Five analytical methods cover the ink examination toolkit, each making a different tradeoff. VSC is non-destructive and differentiates inks optically as a first pass. TLC screens dye composition quickly but is qualitative and destructive. HPLC-PDA gives quantitative dye profiles for database comparison and supports solvent-loss dating. Raman microscopy identifies pigments and some dyes in situ without extraction. FTIR characterises the resin and vehicle components that HPLC misses. GC-MS quantifies residual semi-volatile solvents for ink dating and is reserved for last, given its irreversible extraction requirement.
Key takeaways
- VSC (Video Spectral Comparator) differentiates inks by their optical response under UV-to-IR wavebands without removing any material; it is the mandatory non-destructive first pass before any chemical extraction.

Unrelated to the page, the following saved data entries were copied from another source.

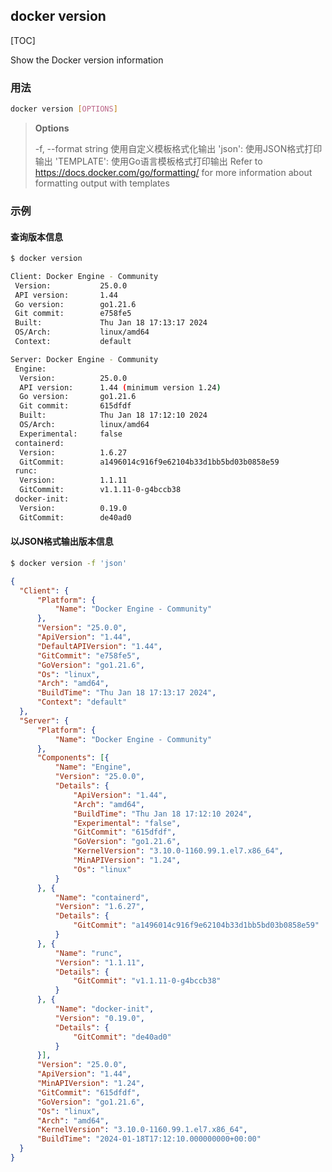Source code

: ## docker version

[TOC]

Show the Docker version information

### 用法
```bash
docker version [OPTIONS]
```

>**Options**
>
>-f, --format string   使用自定义模板格式化输出
>             'json':             使用JSON格式打印输出
>             'TEMPLATE':         使用Go语言模板格式打印输出
>             Refer to https://docs.docker.com/go/formatting/ for more information about formatting output with templates




### 示例

#### 查询版本信息
  ```bash
  $ docker version
  ```
  ```bash
  Client: Docker Engine - Community
   Version:           25.0.0
   API version:       1.44
   Go version:        go1.21.6
   Git commit:        e758fe5
   Built:             Thu Jan 18 17:13:17 2024
   OS/Arch:           linux/amd64
   Context:           default
  
  Server: Docker Engine - Community
   Engine:
    Version:          25.0.0
    API version:      1.44 (minimum version 1.24)
    Go version:       go1.21.6
    Git commit:       615dfdf
    Built:            Thu Jan 18 17:12:10 2024
    OS/Arch:          linux/amd64
    Experimental:     false
   containerd:
    Version:          1.6.27
    GitCommit:        a1496014c916f9e62104b33d1bb5bd03b0858e59
   runc:
    Version:          1.1.11
    GitCommit:        v1.1.11-0-g4bccb38
   docker-init:
    Version:          0.19.0
    GitCommit:        de40ad0
  ```

#### 以JSON格式输出版本信息  

  ```bash
  $ docker version -f 'json'
  ```

  ```json
  {
  	"Client": {
  		"Platform": {
  			"Name": "Docker Engine - Community"
  		},
  		"Version": "25.0.0",
  		"ApiVersion": "1.44",
  		"DefaultAPIVersion": "1.44",
  		"GitCommit": "e758fe5",
  		"GoVersion": "go1.21.6",
  		"Os": "linux",
  		"Arch": "amd64",
  		"BuildTime": "Thu Jan 18 17:13:17 2024",
  		"Context": "default"
  	},
  	"Server": {
  		"Platform": {
  			"Name": "Docker Engine - Community"
  		},
  		"Components": [{
  			"Name": "Engine",
  			"Version": "25.0.0",
  			"Details": {
  				"ApiVersion": "1.44",
  				"Arch": "amd64",
  				"BuildTime": "Thu Jan 18 17:12:10 2024",
  				"Experimental": "false",
  				"GitCommit": "615dfdf",
  				"GoVersion": "go1.21.6",
  				"KernelVersion": "3.10.0-1160.99.1.el7.x86_64",
  				"MinAPIVersion": "1.24",
  				"Os": "linux"
  			}
  		}, {
  			"Name": "containerd",
  			"Version": "1.6.27",
  			"Details": {
  				"GitCommit": "a1496014c916f9e62104b33d1bb5bd03b0858e59"
  			}
  		}, {
  			"Name": "runc",
  			"Version": "1.1.11",
  			"Details": {
  				"GitCommit": "v1.1.11-0-g4bccb38"
  			}
  		}, {
  			"Name": "docker-init",
  			"Version": "0.19.0",
  			"Details": {
  				"GitCommit": "de40ad0"
  			}
  		}],
  		"Version": "25.0.0",
  		"ApiVersion": "1.44",
  		"MinAPIVersion": "1.24",
  		"GitCommit": "615dfdf",
  		"GoVersion": "go1.21.6",
  		"Os": "linux",
  		"Arch": "amd64",
  		"KernelVersion": "3.10.0-1160.99.1.el7.x86_64",
  		"BuildTime": "2024-01-18T17:12:10.000000000+00:00"
  	}
  }
  ```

- TLC separates ink dyes by differential migration through silica gel; Rf values for major blue ballpoint dye classes (crystal violet, Victoria blue B) are well established and allow fast visual screening against reference plates.
- HPLC with a photodiode-array (PDA) detector captures a full UV-Vis spectrum at every retention time point, producing a 3D data matrix used for dye identification against the USSS and BKA ink libraries.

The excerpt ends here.